America Movil said on Thursday its U.S. subsidiary Tracfone Wireless completed its purchase of Start Wireless Group’s assets.
The deal, for an undisclosed price, was first announced in May.
Start Wireless has about 1.4 million subscribers, America Movil said in a statement.
Meanwhile, America Movil’s promoter Carlos Slim has agreed to consolidate his company and family equity stakes in Telekom Austria, clarifying his position in the eyes of regulators that monitor when stakeholdings become large enough to trigger takeover bids, Reuters reported.
Slim’s America Movil will own 26.8 percent of Telekom Austria after buying a 3.14 percent stake from a family foundation, enough to veto big decisions at the Austrian firm but below the 30-percent mandatory takeover offer threshold.
Carso Telecom, America Movil’s European holding company, will hold the entire 26.8 percent stake that was previously split with the family foundation.

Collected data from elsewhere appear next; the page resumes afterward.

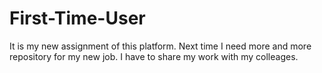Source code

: # First-Time-User
It is my new assignment of this platform. Next time I need more and more repository for my new job. I have to share my work with my colleages. 
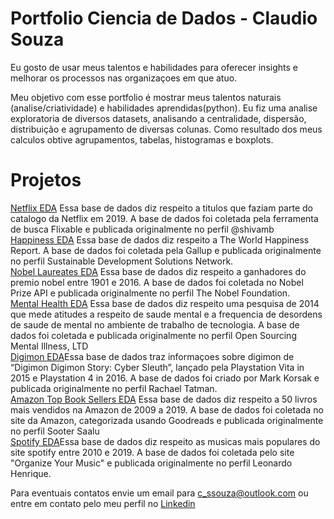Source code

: # Portfolio Ciencia de Dados - Claudio Souza
Eu gosto de usar meus talentos e habilidades para oferecer insights e melhorar os processos nas organizaçoes em que atuo. 

Meu objetivo com esse portfolio é mostrar meus talentos naturais (analise/criatividade) e habilidades aprendidas(python). Eu fiz  uma analise exploratoria de diversos datasets, analisando a centralidade, dispersão, distribuição e agrupamento de diversas colunas. Como resultado dos meus calculos obtive agrupamentos, tabelas, histogramas e boxplots.

# Projetos

[Netflix EDA](https://www.kaggle.com/cssouza91/netflix-eda) Essa base de dados diz respeito a titulos que faziam parte do catalogo da Netflix em 2019. A base de dados foi coletada pela ferramenta de busca Flixable e publicada originalmente no perfil @shivamb <br>
[Happiness EDA](https://www.kaggle.com/cssouza91/happiness-eda) Essa base de dados diz respeito a The World Happiness Report. A base de dados foi coletada pela Gallup e publicada originalmente no perfil Sustainable Development Solutions Network.<br>
[Nobel Laureates EDA](https://www.kaggle.com/cssouza91/nobel-laureates-eda) Essa base de dados diz respeito a ganhadores do premio nobel entre 1901 e 2016. A base de dados foi coletada no Nobel Prize API e publicada originalmente no perfil The Nobel Foundation.<br>
[Mental Health EDA](https://www.kaggle.com/cssouza91/mental-health-eda) Essa base de dados diz respeito uma pesquisa de 2014 que mede atitudes a respeito de saude mental e a frequencia de desordens de saude de mental no ambiente de trabalho de tecnologia. A base de dados foi coletada e publicada originalmente no perfil Open Sourcing Mental Illness, LTD <br>
[Digimon EDA](https://www.kaggle.com/cssouza91/digimon-eda)Essa base de dados traz informaçoes sobre digimon de “Digimon Digimon Story: Cyber Sleuth”, lançado pela Playstation Vita in 2015 e Playstation 4 in 2016. A base de dados foi criado por Mark Korsak e publicada originalmente no perfil Rachael Tatman.<br>
[Amazon Top Book Sellers EDA](https://www.kaggle.com/cssouza91/amazon-top-50-eda) Essa base de dados diz respeito a 50 livros mais vendidos na Amazon de 2009 a 2019. A base de dados foi coletada no site da Amazon, categorizada usando Goodreads e publicada originalmente no perfil Sooter Saalu <br>
[Spotify EDA](https://www.kaggle.com/cssouza91/spotify-eda)Essa base de dados diz respeito as musicas mais populares do site spotify entre 2010 e 2019. A base de dados foi coletada pelo site "Organize Your Music" e publicada originalmente no perfil Leonardo Henrique.<br>

Para eventuais contatos envie um email para c_ssouza@outlook.com ou entre em contato pelo meu perfil no [Linkedin](https://www.linkedin.com/in/claudioss/)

The Austrian government owns 28 percent of the former state telecoms provider and has said it is committed to maintaining a blocking minority of at least 25 percent.

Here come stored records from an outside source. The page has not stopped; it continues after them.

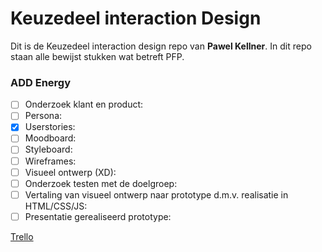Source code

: # Keuzedeel interaction Design

Dit is de Keuzedeel interaction design repo van **Pawel Kellner**.
In dit repo staan alle bewijst stukken wat betreft PFP.

### ADD Energy

- [ ] Onderzoek klant en product:
- [ ] Persona:
- [x] Userstories:
- [ ] Moodboard:
- [ ] Styleboard:
- [ ] Wireframes:
- [ ] Visueel ontwerp (XD):
- [ ] Onderzoek testen met de doelgroep:
- [ ] Vertaling van visueel ontwerp naar prototype d.m.v. realisatie in HTML/CSS/JS:
- [ ] Presentatie gerealiseerd prototype:

[Trello](https://trello.com/b/yfcmdVdI/add-energy)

According to another Reuters report, a judge has ordered Carlos Slim’s fixed-line phone company Telmex to stop divesting assets, which rivals and analysts believe is part of a strategy that could allow him to circumvent regulation.

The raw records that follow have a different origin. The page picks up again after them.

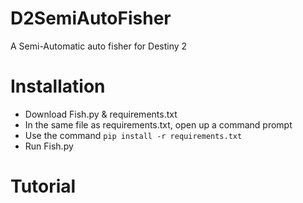 # D2SemiAutoFisher
A Semi-Automatic auto fisher for Destiny 2

# Installation
- Download Fish.py & requirements.txt
- In the same file as requirements.txt, open up a command prompt
- Use the command `pip install -r requirements.txt`
- Run Fish.py

# Tutorial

Analysts believe Telmex is spinning off a unit that holds assets such as fiber optic and telephone poles to get them off the books of Telmex parent America Movil.
Once the assets are outside of America Movil, they could be factored out of regulation that might force Slim to give up some of the power he wields in the local phone market, they say.
America Movil has around 70 percent of the mobile market and 80 percent of the fixed line business in Mexico. Weakening the company’s hold on the market was one of the principal aims of a sweeping telecom reform the government passed in June.